◆ **TASK TO COMPLETE**
Out of the entries that follow, copy each line containing "Finder".

Stored data
::::::

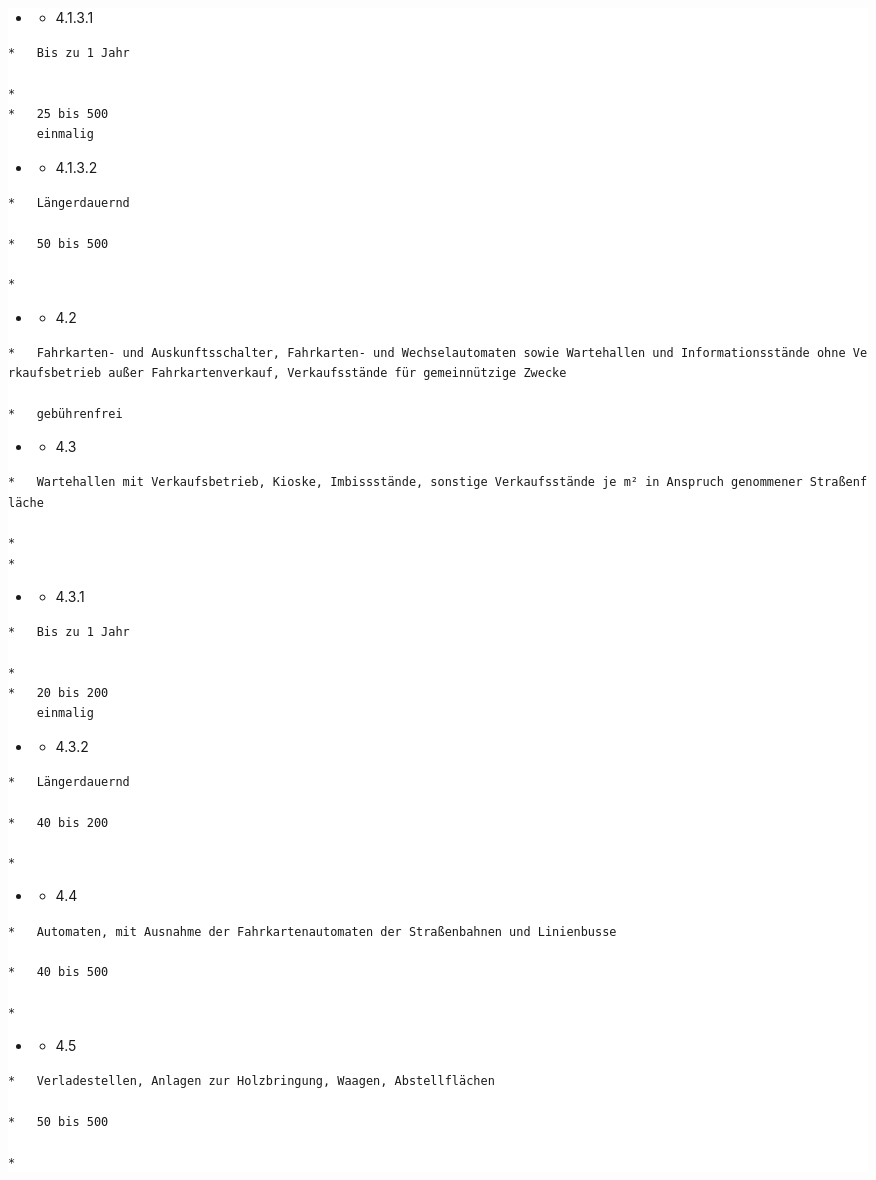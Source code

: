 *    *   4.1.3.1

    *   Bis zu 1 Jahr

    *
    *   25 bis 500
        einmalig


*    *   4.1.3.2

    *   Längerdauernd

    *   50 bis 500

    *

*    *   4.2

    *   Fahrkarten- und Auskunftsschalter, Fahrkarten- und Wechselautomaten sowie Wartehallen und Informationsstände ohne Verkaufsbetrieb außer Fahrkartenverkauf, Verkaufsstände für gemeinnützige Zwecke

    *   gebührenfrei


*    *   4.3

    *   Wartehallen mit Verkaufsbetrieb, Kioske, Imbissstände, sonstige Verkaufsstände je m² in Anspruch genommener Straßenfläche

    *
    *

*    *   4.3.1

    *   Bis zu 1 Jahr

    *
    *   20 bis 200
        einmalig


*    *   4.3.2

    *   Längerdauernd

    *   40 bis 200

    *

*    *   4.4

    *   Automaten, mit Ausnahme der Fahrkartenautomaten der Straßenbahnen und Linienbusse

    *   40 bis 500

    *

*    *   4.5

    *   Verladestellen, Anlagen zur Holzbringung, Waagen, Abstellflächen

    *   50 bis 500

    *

::::::

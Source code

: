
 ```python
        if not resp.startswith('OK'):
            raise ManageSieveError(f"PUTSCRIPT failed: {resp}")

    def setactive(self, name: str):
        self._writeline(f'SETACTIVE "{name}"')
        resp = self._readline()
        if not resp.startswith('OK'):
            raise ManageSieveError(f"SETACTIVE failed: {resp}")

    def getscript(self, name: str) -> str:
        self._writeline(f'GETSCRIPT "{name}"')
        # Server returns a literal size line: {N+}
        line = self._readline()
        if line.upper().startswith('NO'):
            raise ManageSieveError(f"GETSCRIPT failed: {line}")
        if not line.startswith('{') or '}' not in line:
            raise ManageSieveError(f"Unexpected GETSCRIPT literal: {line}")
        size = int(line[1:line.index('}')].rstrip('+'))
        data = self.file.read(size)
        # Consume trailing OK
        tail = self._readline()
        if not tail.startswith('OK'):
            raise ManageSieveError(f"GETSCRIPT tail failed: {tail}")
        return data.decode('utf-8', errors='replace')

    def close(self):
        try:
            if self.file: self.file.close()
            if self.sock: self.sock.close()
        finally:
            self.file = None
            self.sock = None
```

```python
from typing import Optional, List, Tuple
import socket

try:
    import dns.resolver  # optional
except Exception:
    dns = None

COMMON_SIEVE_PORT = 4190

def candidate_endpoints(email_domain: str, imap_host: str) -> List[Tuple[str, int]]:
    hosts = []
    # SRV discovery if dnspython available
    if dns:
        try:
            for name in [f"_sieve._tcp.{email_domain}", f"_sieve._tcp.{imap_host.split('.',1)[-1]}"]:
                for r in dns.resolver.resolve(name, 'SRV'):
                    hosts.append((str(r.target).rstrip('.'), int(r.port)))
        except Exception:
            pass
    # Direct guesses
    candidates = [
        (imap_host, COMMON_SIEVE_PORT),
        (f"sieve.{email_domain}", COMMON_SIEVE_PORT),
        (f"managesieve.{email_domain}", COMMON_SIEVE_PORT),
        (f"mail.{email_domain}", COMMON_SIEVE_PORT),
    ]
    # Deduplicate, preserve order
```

::::::

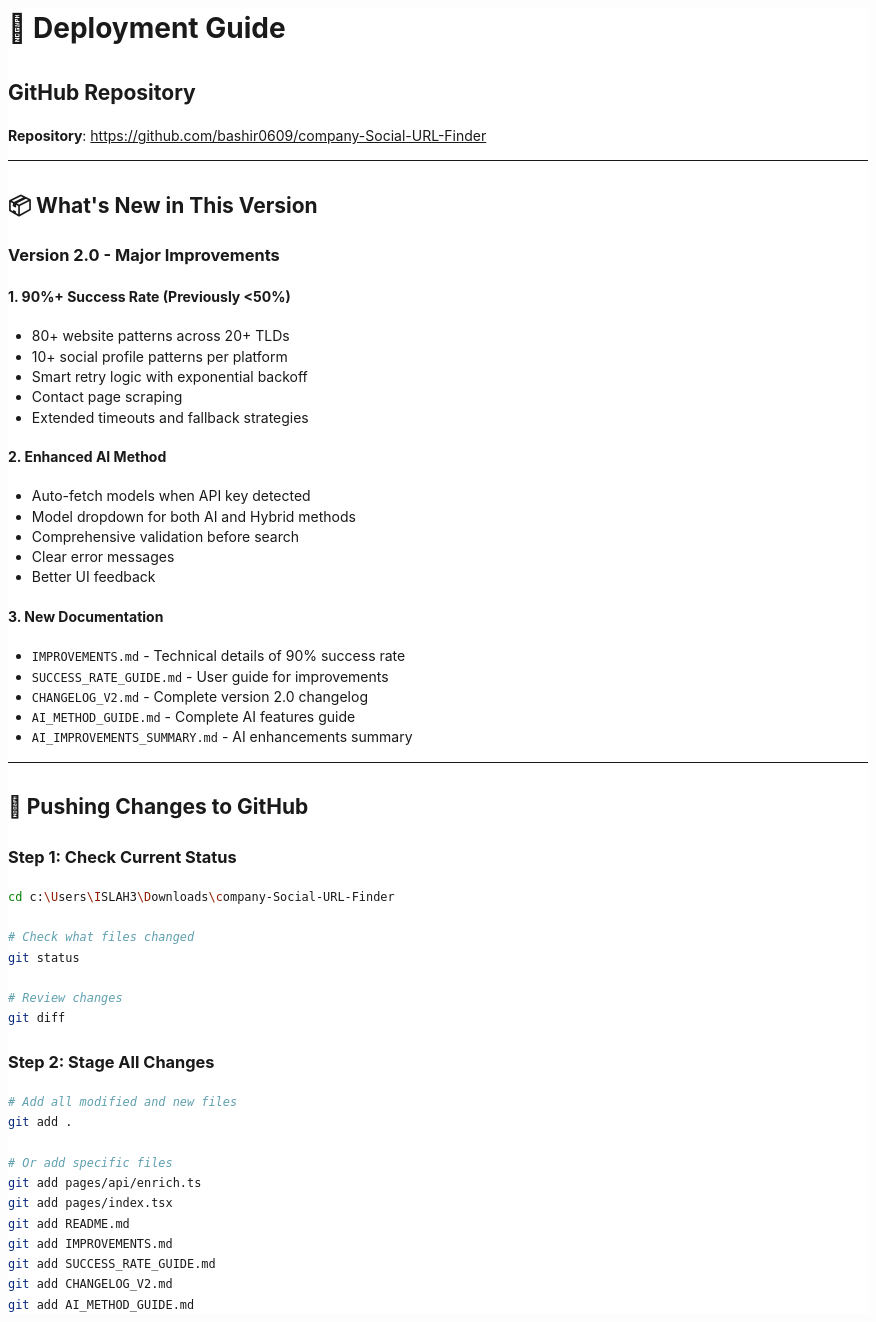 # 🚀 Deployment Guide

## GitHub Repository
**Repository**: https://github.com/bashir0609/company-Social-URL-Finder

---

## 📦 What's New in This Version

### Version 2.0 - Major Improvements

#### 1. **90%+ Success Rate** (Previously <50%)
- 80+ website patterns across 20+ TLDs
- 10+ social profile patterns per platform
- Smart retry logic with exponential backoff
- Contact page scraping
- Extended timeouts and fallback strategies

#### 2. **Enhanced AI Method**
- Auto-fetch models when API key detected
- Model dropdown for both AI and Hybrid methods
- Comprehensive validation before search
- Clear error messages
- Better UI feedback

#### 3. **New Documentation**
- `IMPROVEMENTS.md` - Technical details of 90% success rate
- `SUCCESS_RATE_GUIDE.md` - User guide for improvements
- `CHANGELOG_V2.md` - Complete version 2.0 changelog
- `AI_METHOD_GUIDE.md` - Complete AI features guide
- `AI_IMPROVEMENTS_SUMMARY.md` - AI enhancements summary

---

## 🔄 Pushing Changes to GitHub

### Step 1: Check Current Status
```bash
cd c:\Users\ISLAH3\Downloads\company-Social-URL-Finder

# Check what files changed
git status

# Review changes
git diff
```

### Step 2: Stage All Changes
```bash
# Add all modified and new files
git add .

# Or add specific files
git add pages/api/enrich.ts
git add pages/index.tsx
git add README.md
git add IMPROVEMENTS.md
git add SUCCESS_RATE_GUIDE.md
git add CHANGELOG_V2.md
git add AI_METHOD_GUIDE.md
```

::::::

◆ **ANSWER BOX**
**Repository**: https://github.com/bashir0609/company-Social-URL-Finder
cd c:\Users\ISLAH3\Downloads\company-Social-URL-Finder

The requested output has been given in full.